The temple has a rajagopuram following the style of South Indian temple architecture. It occupies about 30,000 sq ft. of land, with marble and granite imported from India. The 3 main features of the temple are a 30 ft. Gopuram, an 18 ft. Mandapam and a ceremonial passageway depicting the main events in the life of Adi Sankaracharya. The temple has an occupancy of about 500 persons. The granite and marble flooring of the temple is provided with heating for the winter.

The Sringeri Community Centre was inaugurated on 13 December 2008 and the newly renovated temple was inaugurated on June 20, 2010.

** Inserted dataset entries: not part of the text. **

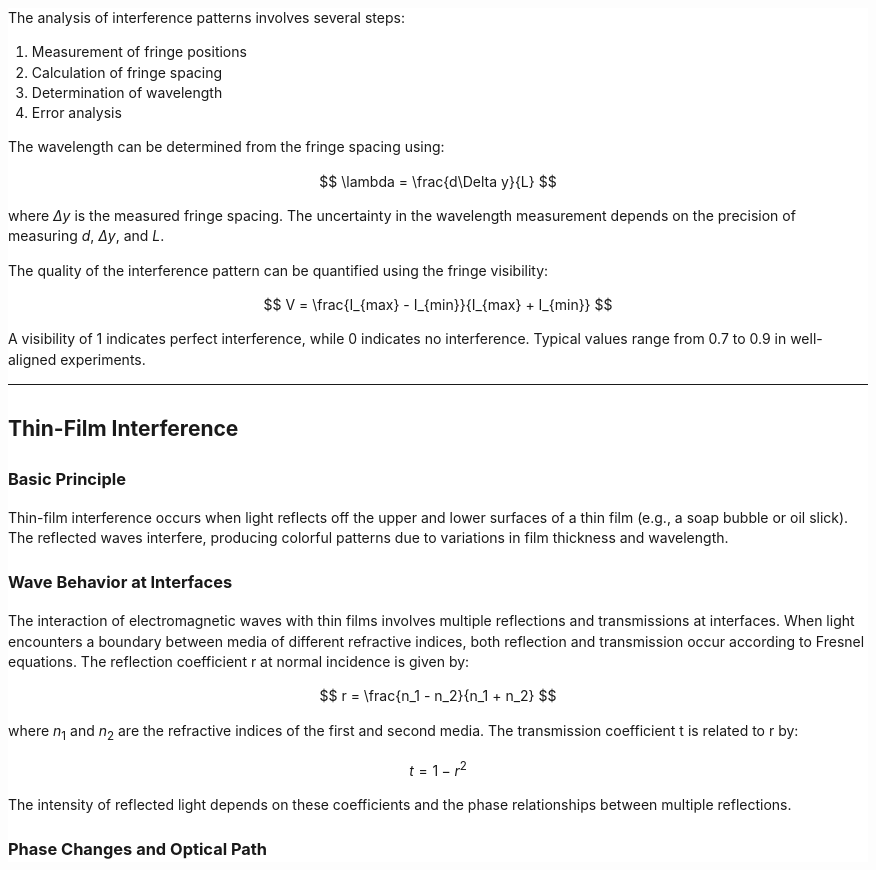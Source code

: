 The analysis of interference patterns involves several steps:

1. Measurement of fringe positions
2. Calculation of fringe spacing
3. Determination of wavelength
4. Error analysis

The wavelength can be determined from the fringe spacing using:

$$
\lambda = \frac{d\Delta y}{L}
$$

where $\Delta y$ is the measured fringe spacing. The uncertainty in the wavelength measurement depends on the precision of measuring $d$, $\Delta y$, and $L$.

The quality of the interference pattern can be quantified using the fringe visibility:

$$
V = \frac{I_{max} - I_{min}}{I_{max} + I_{min}}
$$

A visibility of 1 indicates perfect interference, while 0 indicates no interference. Typical values range from 0.7 to 0.9 in well-aligned experiments.

---

## **Thin-Film Interference**  
### **Basic Principle**  
Thin-film interference occurs when light reflects off the upper and lower surfaces of a thin film (e.g., a soap bubble or oil slick). The reflected waves interfere, producing colorful patterns due to variations in film thickness and wavelength.  

### **Wave Behavior at Interfaces**

The interaction of electromagnetic waves with thin films involves multiple reflections and transmissions at interfaces. When light encounters a boundary between media of different refractive indices, both reflection and transmission occur according to Fresnel equations. The reflection coefficient r at normal incidence is given by:

$$
r = \frac{n_1 - n_2}{n_1 + n_2}
$$

where $n_1$ and $n_2$ are the refractive indices of the first and second media. The transmission coefficient t is related to r by:

$$
t = 1 - r^2
$$

The intensity of reflected light depends on these coefficients and the phase relationships between multiple reflections.

### **Phase Changes and Optical Path**

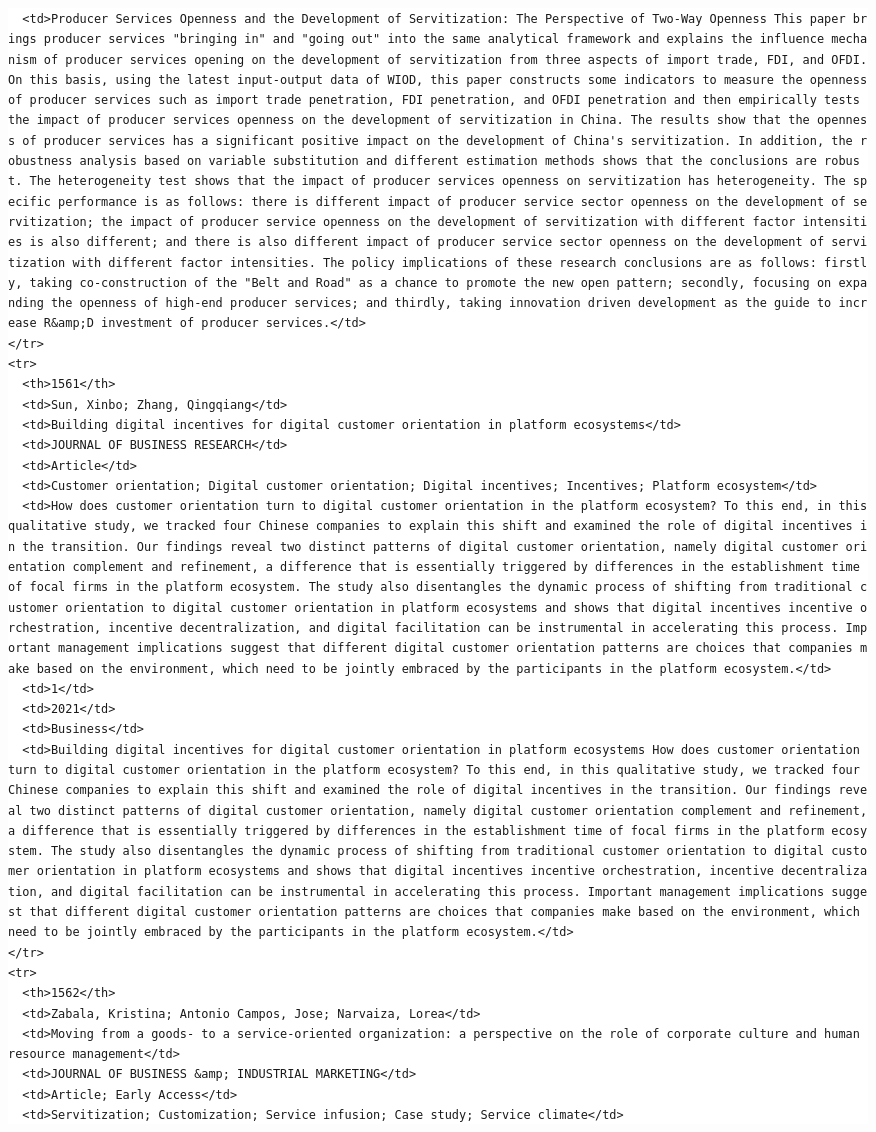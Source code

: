       <td>Producer Services Openness and the Development of Servitization: The Perspective of Two-Way Openness This paper brings producer services "bringing in" and "going out" into the same analytical framework and explains the influence mechanism of producer services opening on the development of servitization from three aspects of import trade, FDI, and OFDI. On this basis, using the latest input-output data of WIOD, this paper constructs some indicators to measure the openness of producer services such as import trade penetration, FDI penetration, and OFDI penetration and then empirically tests the impact of producer services openness on the development of servitization in China. The results show that the openness of producer services has a significant positive impact on the development of China's servitization. In addition, the robustness analysis based on variable substitution and different estimation methods shows that the conclusions are robust. The heterogeneity test shows that the impact of producer services openness on servitization has heterogeneity. The specific performance is as follows: there is different impact of producer service sector openness on the development of servitization; the impact of producer service openness on the development of servitization with different factor intensities is also different; and there is also different impact of producer service sector openness on the development of servitization with different factor intensities. The policy implications of these research conclusions are as follows: firstly, taking co-construction of the "Belt and Road" as a chance to promote the new open pattern; secondly, focusing on expanding the openness of high-end producer services; and thirdly, taking innovation driven development as the guide to increase R&amp;D investment of producer services.</td>
    </tr>
    <tr>
      <th>1561</th>
      <td>Sun, Xinbo; Zhang, Qingqiang</td>
      <td>Building digital incentives for digital customer orientation in platform ecosystems</td>
      <td>JOURNAL OF BUSINESS RESEARCH</td>
      <td>Article</td>
      <td>Customer orientation; Digital customer orientation; Digital incentives; Incentives; Platform ecosystem</td>
      <td>How does customer orientation turn to digital customer orientation in the platform ecosystem? To this end, in this qualitative study, we tracked four Chinese companies to explain this shift and examined the role of digital incentives in the transition. Our findings reveal two distinct patterns of digital customer orientation, namely digital customer orientation complement and refinement, a difference that is essentially triggered by differences in the establishment time of focal firms in the platform ecosystem. The study also disentangles the dynamic process of shifting from traditional customer orientation to digital customer orientation in platform ecosystems and shows that digital incentives incentive orchestration, incentive decentralization, and digital facilitation can be instrumental in accelerating this process. Important management implications suggest that different digital customer orientation patterns are choices that companies make based on the environment, which need to be jointly embraced by the participants in the platform ecosystem.</td>
      <td>1</td>
      <td>2021</td>
      <td>Business</td>
      <td>Building digital incentives for digital customer orientation in platform ecosystems How does customer orientation turn to digital customer orientation in the platform ecosystem? To this end, in this qualitative study, we tracked four Chinese companies to explain this shift and examined the role of digital incentives in the transition. Our findings reveal two distinct patterns of digital customer orientation, namely digital customer orientation complement and refinement, a difference that is essentially triggered by differences in the establishment time of focal firms in the platform ecosystem. The study also disentangles the dynamic process of shifting from traditional customer orientation to digital customer orientation in platform ecosystems and shows that digital incentives incentive orchestration, incentive decentralization, and digital facilitation can be instrumental in accelerating this process. Important management implications suggest that different digital customer orientation patterns are choices that companies make based on the environment, which need to be jointly embraced by the participants in the platform ecosystem.</td>
    </tr>
    <tr>
      <th>1562</th>
      <td>Zabala, Kristina; Antonio Campos, Jose; Narvaiza, Lorea</td>
      <td>Moving from a goods- to a service-oriented organization: a perspective on the role of corporate culture and human resource management</td>
      <td>JOURNAL OF BUSINESS &amp; INDUSTRIAL MARKETING</td>
      <td>Article; Early Access</td>
      <td>Servitization; Customization; Service infusion; Case study; Service climate</td>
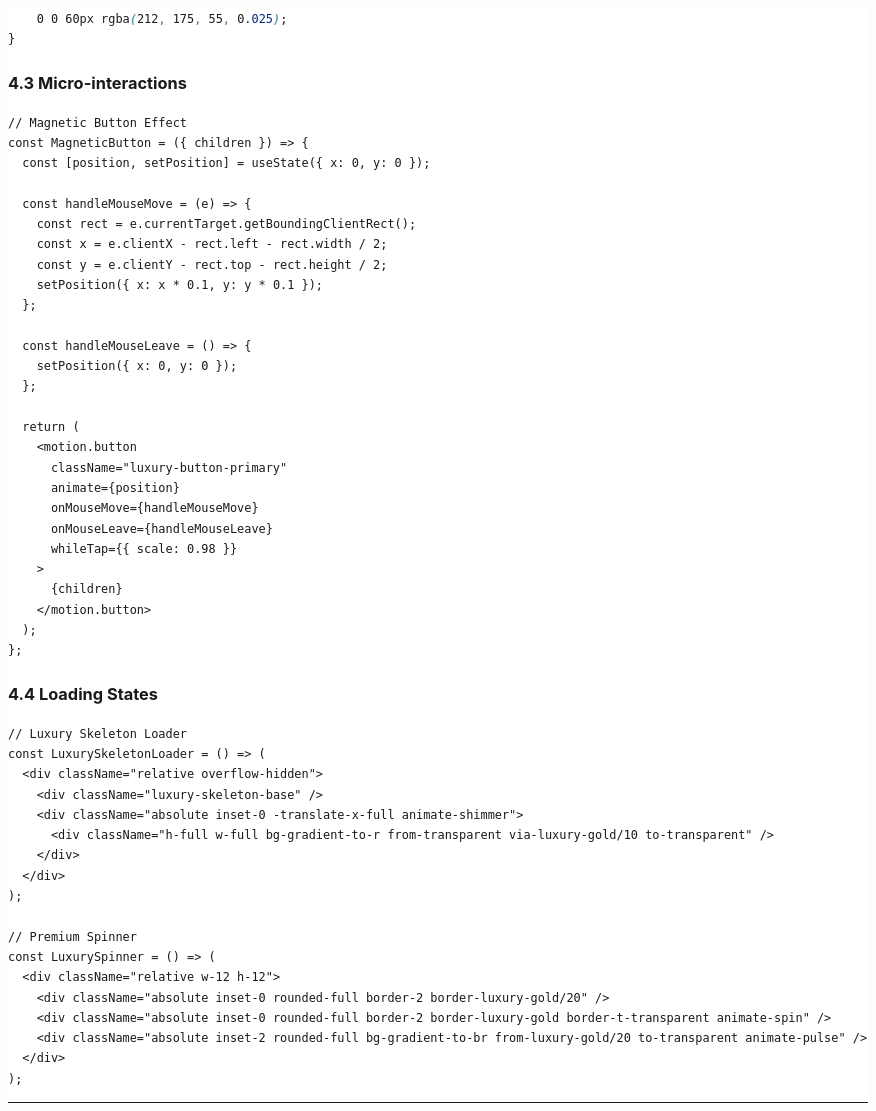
 ```css
    0 0 60px rgba(212, 175, 55, 0.025);
}
```

### 4.3 Micro-interactions
```tsx
// Magnetic Button Effect
const MagneticButton = ({ children }) => {
  const [position, setPosition] = useState({ x: 0, y: 0 });
  
  const handleMouseMove = (e) => {
    const rect = e.currentTarget.getBoundingClientRect();
    const x = e.clientX - rect.left - rect.width / 2;
    const y = e.clientY - rect.top - rect.height / 2;
    setPosition({ x: x * 0.1, y: y * 0.1 });
  };
  
  const handleMouseLeave = () => {
    setPosition({ x: 0, y: 0 });
  };
  
  return (
    <motion.button
      className="luxury-button-primary"
      animate={position}
      onMouseMove={handleMouseMove}
      onMouseLeave={handleMouseLeave}
      whileTap={{ scale: 0.98 }}
    >
      {children}
    </motion.button>
  );
};
```

### 4.4 Loading States
```tsx
// Luxury Skeleton Loader
const LuxurySkeletonLoader = () => (
  <div className="relative overflow-hidden">
    <div className="luxury-skeleton-base" />
    <div className="absolute inset-0 -translate-x-full animate-shimmer">
      <div className="h-full w-full bg-gradient-to-r from-transparent via-luxury-gold/10 to-transparent" />
    </div>
  </div>
);

// Premium Spinner
const LuxurySpinner = () => (
  <div className="relative w-12 h-12">
    <div className="absolute inset-0 rounded-full border-2 border-luxury-gold/20" />
    <div className="absolute inset-0 rounded-full border-2 border-luxury-gold border-t-transparent animate-spin" />
    <div className="absolute inset-2 rounded-full bg-gradient-to-br from-luxury-gold/20 to-transparent animate-pulse" />
  </div>
);
```

---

SVBF Canada aims to propagate universal values of higher learning and personal development for communities across Canada based on the age old Indian traditions. It is apt to recognize that the name "Sringeri Vidya Bharati Foundation" was chosen to bring the blessings of the current 36th Acharya Jagadaguru Shankaracharya Sri Sri Bharati Tirtha Mahaswamigal and the previous 35th Acharya Jagadaguru Shankaracharya Sri Sri Abhinava Vidya Tirtha Mahaswamigal.

There are eleven shrines inside the temple dedicated to the following deities:

- Goddess Sharadamba
- Lord Ganesha
- Chandramouli
- Adi Shankara
- Radhe Krishna
- Lord Rama
- Durga Devi
- Hanuman
- Lord Kartikeya
- Lord Venkateswara
- Navagraha

The Complex also houses a huge banquet hall, Adi Shankara Museum, Adi Shankara Library, Adi Shankara Vidyalaya offering free classes on music, bhajans, Sanskrit shlokas Vedas and many more faculties.